Use These Templates to Make Your Own Digital Breakouts!


Author’s note: This post is intended to help teachers make Digital Breakouts in Classic Google Sites. The New Google Sites has gone live. Please read my blog post about making Digital Breakouts in New Google Sites. Additionally, please read my post comparing the classic and new versions of Google Sites.

Digital Breakouts, the entirely online offshoot of the BreakoutEDU movement, are a great way to help students fall in love with problem-solving. I make and use them, as do my colleagues who have found innovative ways to incorporate them into instruction.

Recently, I have had colleagues and educators on social media tell me they would like to make digital breakouts but the task seems daunting. One colleague asked me to build a template website to help him get started.

So here it is – a Digital Breakout template website, a replicable Google Site template, and a Google Folder with template files. Makes copies of them and have at it! The website is a Digital Breakout itself. Go through it to see how they work.

The site demonstrates some great tools for digital breakouts: Google Forms with Quiz Mode enabled for feedback, Quizlet, EdPuzzle, and Thinglink.

Comment below or send me a tweet @edtechtom with questions.

All Digital Breakouts I make are inspired by the innovators behind BreakoutEDU,  James Sanders and Mark Hammons, as well as by the creators of Digital BreakoutEDU,  Justin Birckbichler and Mari Venturino.



  1. Tom, I am presenting Breakouts and throwing in a plug for digital breakouts at our regional tech fair on Friday, may I share your page please?


      1. I was just at a regional meeting talking about digital breakouts and was asked if there were templates, so I am so excited about this!

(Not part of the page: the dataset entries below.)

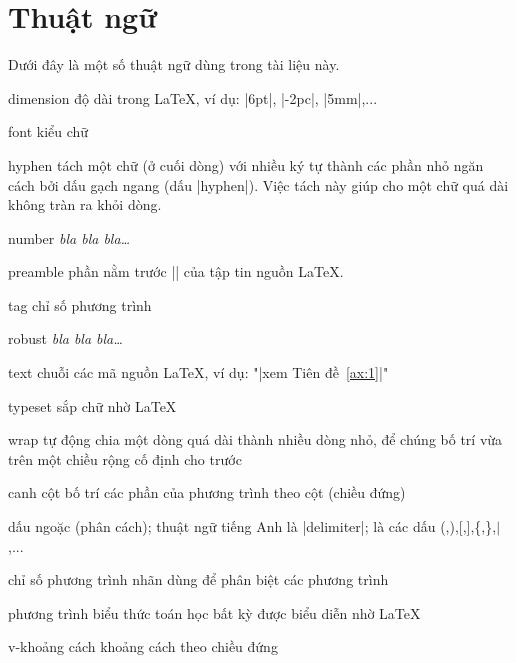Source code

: \ifx\printversion\undefined
	\newpage
\else
	\cleardoublepage
\fi

\tableofcontents

\cleardoublepage %



\chapter{Thuật ngữ}

Dưới đây là một số thuật ngữ dùng trong tài liệu này.

\medskip
\begin{lentry}
\item[dimension] độ dài trong \LaTeX{}, ví dụ: |6pt|, |-2pc|, |5mm|,...
\item[font]kiểu chữ
\item[hyphen]tách một chữ (ở cuối dòng) với nhiều ký tự thành các phần nhỏ
	ngăn cách bởi dấu gạch ngang (dấu |hyphen|).
	Việc tách này giúp cho một chữ quá dài không tràn ra khỏi dòng.
\item[number] \emph{bla bla bla\ldots}
\item[preamble] phần nằm trước || của tập tin nguồn \LaTeX{}.
\item[tag] chỉ số phương trình
\item[robust]\emph{bla bla bla\ldots}
\item[text] chuỗi các mã nguồn \LaTeX{}, ví dụ: "|xem Tiên đề~\ref{ax:1}|"
\item[typeset] sắp chữ nhờ \LaTeX{}
\item[wrap] tự động chia một dòng quá dài thành nhiều dòng nhỏ, để chúng
	bố trí vừa trên một chiều rộng cố định cho trước
\item[canh cột]bố trí các phần của phương trình theo cột (chiều đứng)
\item[dấu ngoặc](phân cách); thuật ngữ tiếng Anh là |delimiter|; là các dấu
	(,),[,],\{,\},$\vert$,...
\item[chỉ số phương trình]nhãn dùng để phân biệt các phương trình
\item[phương trình] biểu thức toán học bất kỳ được biểu diễn nhờ \LaTeX{}
\item[v-khoảng cách] khoảng cách theo chiều đứng
\end{lentry}

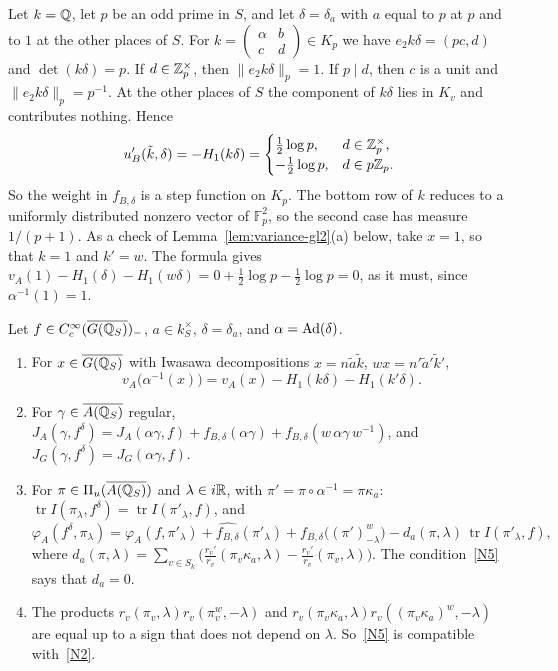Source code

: \begin{example}\label{ex:uprime-gl2}
Let $k=\mathbb{Q}$, let $p$ be an odd prime in $S$, and let $\delta=\delta_a$
with $a$ equal to $p$ at $p$ and to $1$ at the other places of $S$. For
$k=\begin{pmatrix}\alpha&b\\c&d\end{pmatrix}\in K_p$ we have
$e_2k\delta=(pc,d)$ and $\det(k\delta)=p$. If $d\in\mathbb{Z}_p^\times$, then
$\|e_2k\delta\|_p=1$. If $p\mid d$, then $c$ is a unit and
$\|e_2k\delta\|_p=p^{-1}$. At the other places of $S$ the component of
$k\delta$ lies in $K_v$ and contributes nothing. Hence
\[
u'_B(\tilde k,\delta)=-H_1(k\delta)=\begin{cases}
\tfrac12\log p,&d\in\mathbb{Z}_p^\times,\\
-\tfrac12\log p,&d\in p\mathbb{Z}_p.
\end{cases}
\]
So the weight in $f_{B,\delta}$ is a step function on $K_p$. The bottom
row of $k$ reduces to a uniformly distributed nonzero vector of
$\mathbb F_p^2$, so the second case has measure $1/(p+1)$. As a check of
Lemma~\ref{lem:variance-gl2}(a) below, take $x=1$, so that $k=1$ and
$k'=w$. The formula gives $v_A(1)-H_1(\delta)-H_1(w\delta)=
0+\frac12\log p-\frac12\log p=0$, as it must, since $\alpha^{-1}(1)=1$.
\end{example}

\begin{lemma}\label{lem:variance-gl2}
Let $f\in C_c^\infty(\overline{G(\mathbb{Q}_S)})_-$, $a\in k_S^\times$, $\delta=\delta_a$, and
$\alpha=\operatorname{Ad}(\delta)$.
\begin{enumerate}[label=(\alph*)]
\item For $x\in\overline{G(\mathbb{Q}_S)}$ with Iwasawa decompositions $x=n\tilde a\tilde k$,
  $wx=n'\tilde a'\tilde k'$,
  \[
  v_A\bigl(\alpha^{-1}(x)\bigr)=v_A(x)-H_1(k\delta)-H_1(k'\delta).
  \]
\item For $\gamma\in\overline{A(\mathbb{Q}_S)}$ regular,
  $J_A(\gamma,f^\delta)=J_A(\alpha\gamma,f)+f_{B,\delta}(\alpha\gamma)+
  f_{B,\delta}(w\,\alpha\gamma\,w^{-1})$, and $J_G(\gamma,f^\delta)=
  J_G(\alpha\gamma,f)$.
\item For $\pi\in\Pi_u(\overline{A(\mathbb{Q}_S)})$ and $\lambda\in i\mathbb{R}$, with $\pi'=\pi\circ
  \alpha^{-1}=\pi\kappa_a$: $\operatorname{tr}I(\pi_\lambda,f^\delta)=
  \operatorname{tr}I(\pi'_\lambda,f)$, and
  \[
  \varphi_A(f^\delta,\pi_\lambda)=\varphi_A(f,\pi'_\lambda)+
  \widehat{f_{B,\delta}}(\pi'_\lambda)+\widehat{f_{B,\delta}}\bigl(
  (\pi')^w_{-\lambda}\bigr)-d_a(\pi,\lambda)\,\operatorname{tr}
  I(\pi'_\lambda,f),
  \]
  where $d_a(\pi,\lambda)=\sum_{v\in S_k}\bigl(\frac{r_v'}{r_v}(\pi_v
  \kappa_a,\lambda)-\frac{r_v'}{r_v}(\pi_v,\lambda)\bigr)$. The
  condition~\ref{N5} says that $d_a=0$.
\item The products $r_v(\pi_v,\lambda)r_v(\pi_v^w,-\lambda)$ and
  $r_v(\pi_v\kappa_a,\lambda)r_v((\pi_v\kappa_a)^w,-\lambda)$ are equal up
  to a sign that does not depend on $\lambda$. So~\ref{N5} is compatible
  with~\ref{N2}.
\end{enumerate}
\end{lemma}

  2. I’m an Instructional Coach helping an Algebra 2 teacher making a Digital Breakout using a Google Form, when we go to put the answer in on the original form–we have no way of writing the answers in math equation form. We have EquatlO installed, which allows students to write the functions for the answers, but we are struggling writing the answers for the answer key. Can anyone help–any ideas?


    1. Hi Kathi, thank you for your question. Equations are not going to be great as locks. However, could you have students solve for an equation and then crack the lock by typing the coefficient, for example? For math, you really want to have locks that refer to specific pieces of answers students generate. Does that make sense?